People that believe the Pearl Harbor conspiracy theories also believe that space aliens built the pyramids and Septmber 11th was an inside job. 

Never underestimate the stupidity of the human race. Politicians make a living doing just that every day.


----------



## Cyrano (May 17, 2007)




----------



## syscom3 (May 17, 2007)

ToughOmbre said:


> People that believe the Pearl Harbor conspiracy theories also believe that space aliens built the pyramids and Septmber 11th was an inside job.
> 
> Never underestimate the stupidity of the human race. Politicians make a living doing just that every day.


----------



## rogthedodge (May 23, 2007)

3 thoughts on this:

1. there something to do with the international dateline and that it was supposed to be simultaneous with a declaration of war - making it 'honourable / legal'

2. (connected to the above ) I believe FDR was a very clever man and was playing the long-game - he knew that staying out of the war too long would spell disaster / mean a 20 year war 

3. history is often re-written to suit the eventual reality

So I think there was an aspect of a blind eye turned / 'day of infamy' fanning of flames to achieve the ultimate goal - joining the just cause.

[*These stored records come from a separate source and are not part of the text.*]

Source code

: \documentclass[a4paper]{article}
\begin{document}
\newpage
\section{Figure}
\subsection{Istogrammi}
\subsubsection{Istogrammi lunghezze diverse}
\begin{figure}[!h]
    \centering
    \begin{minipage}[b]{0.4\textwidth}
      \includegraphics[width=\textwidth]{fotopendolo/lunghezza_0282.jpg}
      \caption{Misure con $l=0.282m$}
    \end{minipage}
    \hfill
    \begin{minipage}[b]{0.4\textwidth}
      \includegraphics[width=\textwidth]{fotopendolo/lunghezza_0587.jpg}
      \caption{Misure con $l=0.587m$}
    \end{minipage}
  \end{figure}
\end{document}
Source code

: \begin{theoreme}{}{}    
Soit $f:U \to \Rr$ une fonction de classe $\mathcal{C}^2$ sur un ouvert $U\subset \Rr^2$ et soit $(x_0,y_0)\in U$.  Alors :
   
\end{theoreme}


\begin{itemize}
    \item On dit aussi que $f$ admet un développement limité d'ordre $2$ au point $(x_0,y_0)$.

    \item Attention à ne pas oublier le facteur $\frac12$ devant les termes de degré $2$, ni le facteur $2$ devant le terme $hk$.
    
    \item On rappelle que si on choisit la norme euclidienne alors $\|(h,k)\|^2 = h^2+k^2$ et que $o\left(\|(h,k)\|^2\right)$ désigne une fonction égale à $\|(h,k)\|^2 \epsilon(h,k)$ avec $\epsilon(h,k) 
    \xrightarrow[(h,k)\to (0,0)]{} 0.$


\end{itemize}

I'm not saying that he quietly sat there thinking 'in 25 minutes time they're going to killl XXXX yanks and sink our battleships' but that realpolitik is a nasty grubby business and all great leaders have to, perhaps, muddy the waters a bit for the collective overall good.


----------



## Negative Creep (May 24, 2007)

Again, I tihnk they knew some sort of attack was coming, but didn't know where and when. After all, didn't they think Pearl was protected from air attack by the water being too shallow for torpedo attacks? The base certainly wasn't ready for an air raid, the radar setup was basic and ships were grouped close together. I can't see the government having put some of its best ships, and fuel reserves, in harms way. I have however read something similar, that Churchill knew an attack of some sort was coming, but didn't tell the Yanks as it would be a sure fire way to draw them into war.


----------



## syscom3 (May 24, 2007)

One question that needs answering (if you believe in conspiricies) is how Churchill or FDR could have known and none of their staff or ministers (cabinet members) did.


----------



## Lucky13 (Jun 1, 2007)

What would have happen if they had acted and sailed out to meet the IJN BEFORE the attack on Pearl Harbor? Would it have resulted in more severe and complete losses of ships and men? Instead for the ships that were salvaged and put back into service, they would have sunk, how would the USN have recovered?


----------



## machine shop tom (Jun 3, 2007)

The only people who knew the details, timetable, and target of the attack were the Japanese who were involved in the planning and carrying out of the event. That the Americans knew OF a possible imminent attack didn't mean that they purposely let it happen. And Britain certainly didn't have anything to gain by having it's principle ally involved in a war halfway around the world, and I don't think Churchill was interested in losing half of the British Empire just to get the Americans involved.


----------



## syscom3 (Jun 3, 2007)

Lucky13 said:


> What would have happen if they had acted and sailed out to meet the IJN BEFORE the attack on Pearl Harbor? Would it have resulted in more severe and complete losses of ships and men? Instead for the ships that were salvaged and put back into service, they would have sunk, how would the USN have recovered?



Interesting question.

I think it might have done us better in the long run to have the battleships sunk in shallow waters, than deep in the Pacific and unrecoverable.


----------



## Gnomey (Jun 3, 2007)

syscom3 said:


> Interesting question.
> 
> I think it might have done us better in the long run to have the battleships sunk in shallow waters, than deep in the Pacific and unrecoverable.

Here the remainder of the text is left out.